London’s main stock indexes closed the week in negative territory, snapping a four-week winning streak as elevated oil prices and geopolitical uncertainty continued to weigh on global risk sentiment.
The benchmark FTSE 100 declined 0.8% to 10,379.08 points, recording its first weekly loss in five weeks and reversing gains made after the U.S.–Iran ceasefire earlier this month. The mid-cap FTSE 250 also fell 0.8%, signalling broad-based market weakness.
Investor caution intensified after the Bank of England warned that global equity valuations may not fully reflect mounting economic risks. Deputy Governor Sarah Breeden said stock markets worldwide could face downward pressure amid lingering global uncertainties.
Energy market volatility remained a central concern, with crude oil prices holding above $100 per barrel as uncertainty persisted over the Strait of Hormuz, a key shipping route for global energy supplies.
Diplomatic developments also remained in focus. Iran’s foreign minister was scheduled to visit Islamabad to discuss possible steps toward reviving negotiations between Washington and Tehran, according to government sources.
Sector performance reflected the pressure from higher energy costs. Airline stocks weakened, with Wizz Air falling 3.3%, while banking majors Barclays and HSBC declined 0.9% and 1.3%, respectively.

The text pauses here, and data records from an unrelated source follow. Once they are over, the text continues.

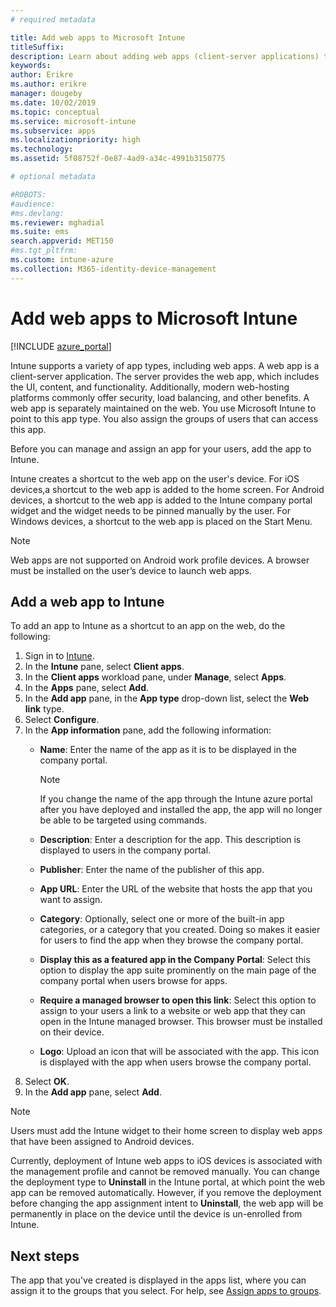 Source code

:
 ```yaml
---
# required metadata

title: Add web apps to Microsoft Intune
titleSuffix: 
description: Learn about adding web apps (client-server applications) to Microsoft Intune.
keywords:
author: Erikre
ms.author: erikre
manager: dougeby
ms.date: 10/02/2019
ms.topic: conceptual
ms.service: microsoft-intune
ms.subservice: apps
ms.localizationpriority: high
ms.technology:
ms.assetid: 5f08752f-0e87-4ad9-a34c-4991b3150775

# optional metadata

#ROBOTS:
#audience:
#ms.devlang:
ms.reviewer: mghadial
ms.suite: ems
search.appverid: MET150
#ms.tgt_pltfrm:
ms.custom: intune-azure
ms.collection: M365-identity-device-management
---
```


# Add web apps to Microsoft Intune

[!INCLUDE [azure_portal](../includes/azure_portal.md)]

Intune supports a variety of app types, including web apps. A web app is a client-server application. The server provides the web app, which includes the UI, content, and functionality. Additionally, modern web-hosting platforms commonly offer security, load balancing, and other benefits. A web app is separately maintained on the web. You use Microsoft Intune to point to this app type. You also assign the groups of users that can access this app. 

Before you can manage and assign an app for your users, add the app to Intune. 

Intune creates a shortcut to the web app on the user's device. For iOS devices,a shortcut to the web app is added to the home screen. For Android devices, a shortcut to the web app is added to the Intune company portal widget and the widget needs to be pinned manually by the user. For Windows devices, a shortcut to the web app is placed on the Start Menu.

> [!Note]
> Web apps are not supported on Android work profile devices. A browser must be installed on the user’s device to launch web apps.

## Add a web app to Intune
To add an app to Intune as a shortcut to an app on the web, do the following:

1. Sign in to [Intune](https://go.microsoft.com/fwlink/?linkid=2090973).
3. In the **Intune** pane, select **Client apps**.
4. In the **Client apps** workload pane, under **Manage**, select **Apps**.
5. In the **Apps** pane, select **Add**.
6. In the **Add app** pane, in the **App type** drop-down list, select the **Web link** type.
7. Select **Configure**.
8. In the **App information** pane, add the following information:
    - **Name**:  Enter the name of the app as it is to be displayed in the company portal. 

        > [!NOTE]
        > If you change the name of the app through the Intune azure portal after you have deployed and installed the app, the app will no longer be able to be targeted using commands.

    - **Description**: Enter a description for the app. This description is displayed to users in the company portal.
    - **Publisher**: Enter the name of the publisher of this app.
    - **App URL**: Enter the URL of the website that hosts the app that you want to assign.
    - **Category**: Optionally, select one or more of the built-in app categories, or a category that you created. Doing so makes it easier for users to find the app when they browse the company portal.
    - **Display this as a featured app in the Company Portal**: Select this option to display the app suite prominently on the main page of the company portal when users browse for apps.
    - **Require a managed browser to open this link**: Select this option to assign to your users a link to a website or web app that they can open in the Intune managed browser. This browser must be installed on their device.
    - **Logo**: Upload an icon that will be associated with the app. This icon is displayed with the app when users browse the company portal.
9. Select **OK**.
10. In the **Add app** pane, select **Add**.

> [!Note]
> Users must add the Intune widget to their home screen to display web apps that have been assigned to Android devices.
>
> Currently, deployment of Intune web apps to iOS devices is associated with the management profile and cannot be removed manually. You can change the deployment type to **Uninstall** in the Intune portal, at which point the web app can be removed automatically. However, if you remove the deployment before changing the app assignment intent to **Uninstall**, the web app will be permanently in place on the device until the device is un-enrolled from Intune.

## Next steps

The app that you've created is displayed in the apps list, where you can assign it to the groups that you select. For help, see [Assign apps to groups](apps-deploy.md).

Pharmaceutical shares also dragged on the index, as AstraZeneca dropped 3.7% and GSK lost 2.7%, pulling the broader sector down roughly 3%.

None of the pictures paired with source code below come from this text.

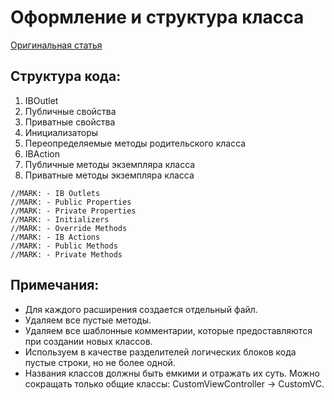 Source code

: # Оформление и структура класса
[Оригинальная статья](https://debash.medium.com/%D0%BE%D1%84%D0%BE%D1%80%D0%BC%D0%BB%D0%B5%D0%BD%D0%B8%D0%B5-%D0%B8-%D1%81%D1%82%D1%80%D1%83%D0%BA%D1%82%D1%83%D1%80%D0%B0-%D0%BA%D0%BB%D0%B0%D1%81%D1%81%D0%B0-3dc2f150c051) 

## Структура кода:
1. IBOutlet
2. Публичные свойства
3. Приватные свойства
4. Инициализаторы
5. Переопределяемые методы родительского класса
6. IBAction
7. Публичные методы экземпляра класса
8. Приватные методы экземпляра класса

```
//MARK: - IB Outlets
//MARK: - Public Properties
//MARK: - Private Properties
//MARK: - Initializers
//MARK: - Override Methods
//MARK: - IB Actions
//MARK: - Public Methods
//MARK: - Private Methods
```

## Примечания:
* Для каждого расширения создается отдельный файл.
* Удаляем все пустые методы.
* Удаляем все шаблонные комментарии, которые предоставляются  при создании новых классов.
* Используем в качестве разделителей логических блоков кода пустые строки, но не более одной.
* Названия классов должны быть емкими и отражать их суть. Можно сокращать только общие классы: CustomViewController -> CustomVC.
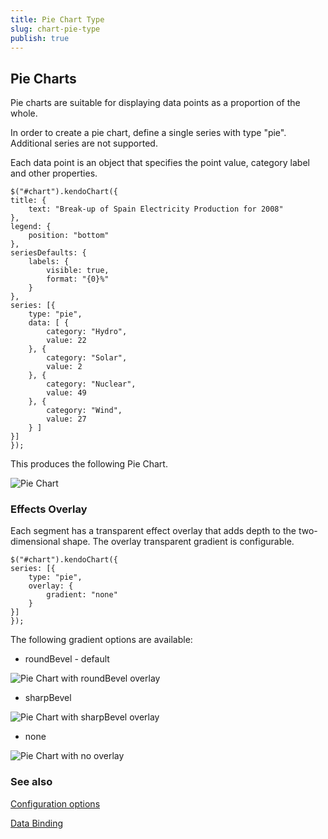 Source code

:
 ```yaml
---
title: Pie Chart Type
slug: chart-pie-type
publish: true
---
```


## Pie Charts

Pie charts are suitable for displaying data points as a proportion of the whole.

In order to create a pie chart, define a single series with type "pie". Additional series are not supported.

Each data point is an object that specifies the point value, category label and other properties.
 
    $("#chart").kendoChart({
    title: {
        text: "Break-up of Spain Electricity Production for 2008"
    },
    legend: {
        position: "bottom"
    },
    seriesDefaults: {
        labels: {
            visible: true,
            format: "{0}%"
        }
    },
    series: [{
        type: "pie",
        data: [ {
            category: "Hydro",
            value: 22
        }, {
            category: "Solar",
            value: 2
        }, {
            category: "Nuclear",
            value: 49
        }, {
            category: "Wind",
            value: 27
        } ]
    }]
    });
     

This produces the following Pie Chart.

![Pie Chart](/Libraries/Documentation/chart-pie.sflb.ashx)

### Effects Overlay

Each segment has a transparent effect overlay that adds depth to the two-dimensional shape. The overlay transparent gradient is configurable.
 
    $("#chart").kendoChart({
    series: [{
        type: "pie",
        overlay: {
            gradient: "none"
        }
    }]
    });
     

The following gradient options are available:

*   roundBevel - default 

![Pie Chart with roundBevel overlay](/Libraries/Documentation/chart-pie-overlay-roundBevel.sflb.ashx)

*   sharpBevel 

![Pie Chart with sharpBevel overlay](/Libraries/Documentation/chart-pie-overlay-sharpBevel.sflb.ashx)

*   none 

![Pie Chart with no overlay](/Libraries/Documentation/chart-pie-overlay-none.sflb.ashx)

### See also

[Configuration options
](/documentation/dataviz/chart/configuration.aspx) 

[Data Binding](/documentation/dataviz/chart/data-binding.aspx)
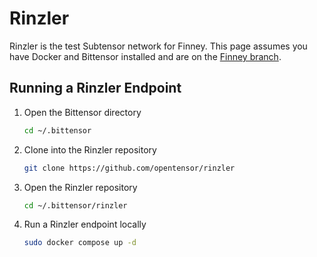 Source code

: # Rinzler

Rinzler is the test Subtensor network for Finney. This page assumes you have
Docker and Bittensor installed and are on the
[Finney branch](SwitchingBranches.md).

## Running a Rinzler Endpoint

1. Open the Bittensor directory

   ```bash
   cd ~/.bittensor
   ```

1. Clone into the Rinzler repository

   ```bash
   git clone https://github.com/opentensor/rinzler
   ```

1. Open the Rinzler repository

   ```bash
   cd ~/.bittensor/rinzler
   ```

1. Run a Rinzler endpoint locally

   ```bash
   sudo docker compose up -d
   ```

Packaging company Mondi recorded one of the steepest declines on the benchmark, tumbling 11.1% after warning that rising input costs linked to the Iran conflict would increase operating expenses.
A handful of sectors bucked the broader trend. Technology stocks advanced 1%, supported by a strong rally in Computacenter, which surged 14.5% after projecting annual profit above market expectations.
Separately, official data showed British retail sales increased 0.7% in March, while major supermarket groups Tesco and Sainsbury warned that prolonged Middle East tensions could weigh on earnings outlooks in the near term.